▶ [INSTRUCTIONS TO FOLLOW]
Give again, word for word, every line below from the one that has "## 4. Plan Ahead" through the one that has "## 7. Forgive Yourself", both included, and no others.

▶ [SOURCE DATA]
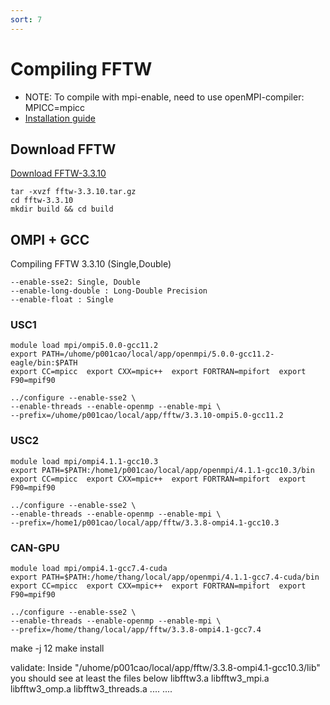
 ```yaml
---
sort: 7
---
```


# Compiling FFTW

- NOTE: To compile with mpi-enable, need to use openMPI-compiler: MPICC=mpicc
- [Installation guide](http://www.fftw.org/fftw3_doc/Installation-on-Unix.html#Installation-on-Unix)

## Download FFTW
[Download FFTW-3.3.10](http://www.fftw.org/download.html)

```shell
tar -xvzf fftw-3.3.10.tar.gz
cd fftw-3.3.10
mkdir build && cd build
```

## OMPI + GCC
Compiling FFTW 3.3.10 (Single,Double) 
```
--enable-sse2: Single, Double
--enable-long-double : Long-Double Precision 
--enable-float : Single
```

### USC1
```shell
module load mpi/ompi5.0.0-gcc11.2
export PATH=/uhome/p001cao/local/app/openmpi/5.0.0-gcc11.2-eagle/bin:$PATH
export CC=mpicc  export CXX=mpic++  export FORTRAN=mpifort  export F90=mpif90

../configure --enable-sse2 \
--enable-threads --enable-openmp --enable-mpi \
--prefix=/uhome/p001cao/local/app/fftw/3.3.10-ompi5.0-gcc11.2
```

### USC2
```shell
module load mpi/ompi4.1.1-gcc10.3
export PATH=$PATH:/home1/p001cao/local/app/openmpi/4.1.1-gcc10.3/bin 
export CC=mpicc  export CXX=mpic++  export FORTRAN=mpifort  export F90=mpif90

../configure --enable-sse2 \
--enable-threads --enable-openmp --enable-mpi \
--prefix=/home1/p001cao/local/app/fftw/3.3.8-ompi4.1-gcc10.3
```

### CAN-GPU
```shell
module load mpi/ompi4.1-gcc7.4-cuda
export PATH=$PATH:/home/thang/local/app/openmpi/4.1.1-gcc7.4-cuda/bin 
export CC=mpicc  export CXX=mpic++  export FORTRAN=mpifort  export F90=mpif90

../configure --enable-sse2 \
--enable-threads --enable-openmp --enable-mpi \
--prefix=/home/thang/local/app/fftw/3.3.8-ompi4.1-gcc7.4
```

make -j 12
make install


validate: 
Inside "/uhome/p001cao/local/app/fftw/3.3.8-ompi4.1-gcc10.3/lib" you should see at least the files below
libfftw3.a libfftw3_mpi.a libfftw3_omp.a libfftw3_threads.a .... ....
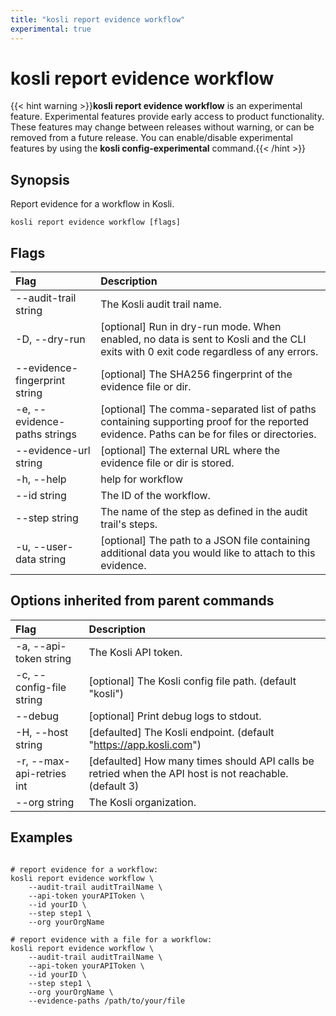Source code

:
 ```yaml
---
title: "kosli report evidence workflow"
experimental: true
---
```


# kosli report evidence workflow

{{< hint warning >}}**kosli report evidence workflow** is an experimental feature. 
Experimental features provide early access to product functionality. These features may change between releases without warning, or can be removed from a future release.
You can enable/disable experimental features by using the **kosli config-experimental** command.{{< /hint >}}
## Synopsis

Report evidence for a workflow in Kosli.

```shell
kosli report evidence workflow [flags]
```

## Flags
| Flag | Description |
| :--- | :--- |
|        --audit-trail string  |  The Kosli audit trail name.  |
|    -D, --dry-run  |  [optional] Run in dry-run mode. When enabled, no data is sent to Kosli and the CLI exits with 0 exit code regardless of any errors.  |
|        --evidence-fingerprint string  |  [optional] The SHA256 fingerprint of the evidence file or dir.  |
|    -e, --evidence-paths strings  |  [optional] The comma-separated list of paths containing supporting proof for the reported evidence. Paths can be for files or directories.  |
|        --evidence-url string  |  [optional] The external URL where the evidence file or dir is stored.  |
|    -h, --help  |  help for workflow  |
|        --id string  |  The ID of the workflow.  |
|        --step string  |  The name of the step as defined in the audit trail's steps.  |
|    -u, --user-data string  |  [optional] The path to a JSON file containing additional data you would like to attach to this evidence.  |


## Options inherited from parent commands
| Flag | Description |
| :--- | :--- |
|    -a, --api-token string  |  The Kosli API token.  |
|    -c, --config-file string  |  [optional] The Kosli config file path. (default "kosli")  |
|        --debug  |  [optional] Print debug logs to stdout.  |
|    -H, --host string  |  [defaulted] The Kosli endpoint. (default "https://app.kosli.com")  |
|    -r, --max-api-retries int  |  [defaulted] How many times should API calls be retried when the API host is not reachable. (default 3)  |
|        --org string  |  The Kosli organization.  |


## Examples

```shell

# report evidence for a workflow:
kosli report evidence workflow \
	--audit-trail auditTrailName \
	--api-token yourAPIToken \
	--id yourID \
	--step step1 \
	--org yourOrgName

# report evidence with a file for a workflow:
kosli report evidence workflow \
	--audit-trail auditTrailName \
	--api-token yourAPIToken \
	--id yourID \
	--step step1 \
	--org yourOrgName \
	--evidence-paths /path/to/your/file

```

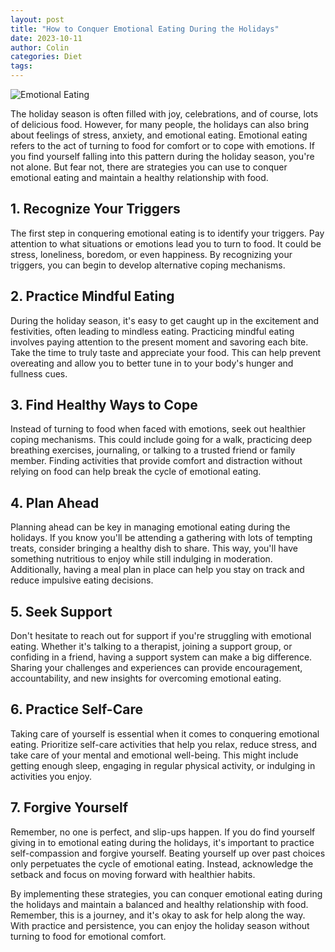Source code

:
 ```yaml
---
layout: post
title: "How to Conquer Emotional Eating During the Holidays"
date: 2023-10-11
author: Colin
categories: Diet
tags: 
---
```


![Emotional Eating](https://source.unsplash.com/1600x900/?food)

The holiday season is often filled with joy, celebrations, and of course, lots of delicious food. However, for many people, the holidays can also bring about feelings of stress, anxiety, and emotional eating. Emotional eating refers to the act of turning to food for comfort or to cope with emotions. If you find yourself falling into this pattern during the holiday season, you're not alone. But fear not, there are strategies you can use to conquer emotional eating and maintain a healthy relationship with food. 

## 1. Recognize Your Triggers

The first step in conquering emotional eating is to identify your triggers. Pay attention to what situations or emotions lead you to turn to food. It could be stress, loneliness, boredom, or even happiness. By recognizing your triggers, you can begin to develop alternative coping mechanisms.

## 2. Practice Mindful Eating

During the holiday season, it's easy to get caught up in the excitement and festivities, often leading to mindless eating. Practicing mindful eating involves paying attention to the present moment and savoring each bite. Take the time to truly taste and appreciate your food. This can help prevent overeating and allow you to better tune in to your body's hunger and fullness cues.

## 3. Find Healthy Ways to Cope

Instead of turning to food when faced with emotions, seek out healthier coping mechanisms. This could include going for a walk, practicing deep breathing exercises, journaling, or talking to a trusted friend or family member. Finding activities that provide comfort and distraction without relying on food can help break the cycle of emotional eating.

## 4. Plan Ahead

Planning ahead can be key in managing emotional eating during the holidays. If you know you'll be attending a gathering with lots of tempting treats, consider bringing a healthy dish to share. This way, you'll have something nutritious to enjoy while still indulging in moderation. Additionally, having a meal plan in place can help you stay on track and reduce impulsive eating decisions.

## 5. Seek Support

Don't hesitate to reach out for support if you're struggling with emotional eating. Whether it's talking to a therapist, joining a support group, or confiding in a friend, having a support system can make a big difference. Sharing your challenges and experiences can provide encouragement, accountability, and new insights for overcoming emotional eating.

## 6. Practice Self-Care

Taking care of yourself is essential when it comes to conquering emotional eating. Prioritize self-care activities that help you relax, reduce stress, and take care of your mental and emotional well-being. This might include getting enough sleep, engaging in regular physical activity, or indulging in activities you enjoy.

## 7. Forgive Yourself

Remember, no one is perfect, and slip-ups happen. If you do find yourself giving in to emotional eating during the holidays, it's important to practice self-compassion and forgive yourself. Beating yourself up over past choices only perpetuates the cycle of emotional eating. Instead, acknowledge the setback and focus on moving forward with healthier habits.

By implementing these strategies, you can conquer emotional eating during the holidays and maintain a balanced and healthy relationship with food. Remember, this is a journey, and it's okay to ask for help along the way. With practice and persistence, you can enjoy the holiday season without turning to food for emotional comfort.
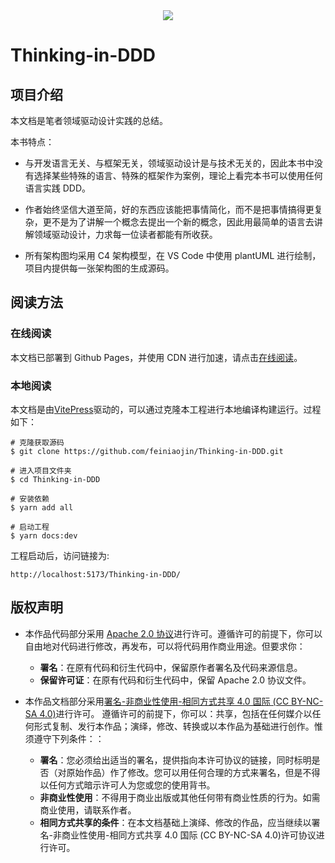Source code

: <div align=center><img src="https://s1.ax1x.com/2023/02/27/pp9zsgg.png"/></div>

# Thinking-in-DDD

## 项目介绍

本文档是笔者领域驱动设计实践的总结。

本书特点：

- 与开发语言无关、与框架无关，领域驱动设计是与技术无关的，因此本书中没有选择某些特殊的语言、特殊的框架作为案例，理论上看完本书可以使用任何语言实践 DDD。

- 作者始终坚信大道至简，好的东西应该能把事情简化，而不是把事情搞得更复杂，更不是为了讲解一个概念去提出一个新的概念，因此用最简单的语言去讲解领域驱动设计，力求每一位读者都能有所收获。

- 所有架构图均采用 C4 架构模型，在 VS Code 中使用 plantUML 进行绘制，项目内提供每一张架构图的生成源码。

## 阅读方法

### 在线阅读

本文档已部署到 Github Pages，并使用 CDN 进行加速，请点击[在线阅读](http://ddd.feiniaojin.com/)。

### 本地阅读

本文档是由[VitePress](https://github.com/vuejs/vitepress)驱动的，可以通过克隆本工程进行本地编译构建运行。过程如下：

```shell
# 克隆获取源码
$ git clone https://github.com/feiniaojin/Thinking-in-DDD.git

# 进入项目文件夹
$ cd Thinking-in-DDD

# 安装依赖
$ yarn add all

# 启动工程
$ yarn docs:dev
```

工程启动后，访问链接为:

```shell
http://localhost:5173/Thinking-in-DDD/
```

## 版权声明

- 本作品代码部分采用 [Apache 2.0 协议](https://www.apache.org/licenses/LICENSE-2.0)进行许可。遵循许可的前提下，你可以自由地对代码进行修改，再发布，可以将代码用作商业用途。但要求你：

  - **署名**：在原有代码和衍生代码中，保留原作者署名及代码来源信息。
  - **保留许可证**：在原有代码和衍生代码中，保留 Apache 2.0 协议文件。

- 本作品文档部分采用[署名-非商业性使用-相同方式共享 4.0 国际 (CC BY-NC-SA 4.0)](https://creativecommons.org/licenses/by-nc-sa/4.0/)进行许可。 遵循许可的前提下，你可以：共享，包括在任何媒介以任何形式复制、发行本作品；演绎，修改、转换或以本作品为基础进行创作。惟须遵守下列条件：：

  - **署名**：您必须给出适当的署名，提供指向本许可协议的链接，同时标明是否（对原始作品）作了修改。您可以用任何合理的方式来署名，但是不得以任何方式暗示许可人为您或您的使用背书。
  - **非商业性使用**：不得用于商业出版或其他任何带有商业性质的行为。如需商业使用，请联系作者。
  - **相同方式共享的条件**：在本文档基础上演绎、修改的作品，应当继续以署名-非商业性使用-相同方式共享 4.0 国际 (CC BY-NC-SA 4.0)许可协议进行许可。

▶ [RESPONSE]
## 4. Plan Ahead

Planning ahead can be key in managing emotional eating during the holidays. If you know you'll be attending a gathering with lots of tempting treats, consider bringing a healthy dish to share. This way, you'll have something nutritious to enjoy while still indulging in moderation. Additionally, having a meal plan in place can help you stay on track and reduce impulsive eating decisions.

## 5. Seek Support

Don't hesitate to reach out for support if you're struggling with emotional eating. Whether it's talking to a therapist, joining a support group, or confiding in a friend, having a support system can make a big difference. Sharing your challenges and experiences can provide encouragement, accountability, and new insights for overcoming emotional eating.

## 6. Practice Self-Care

Taking care of yourself is essential when it comes to conquering emotional eating. Prioritize self-care activities that help you relax, reduce stress, and take care of your mental and emotional well-being. This might include getting enough sleep, engaging in regular physical activity, or indulging in activities you enjoy.

## 7. Forgive Yourself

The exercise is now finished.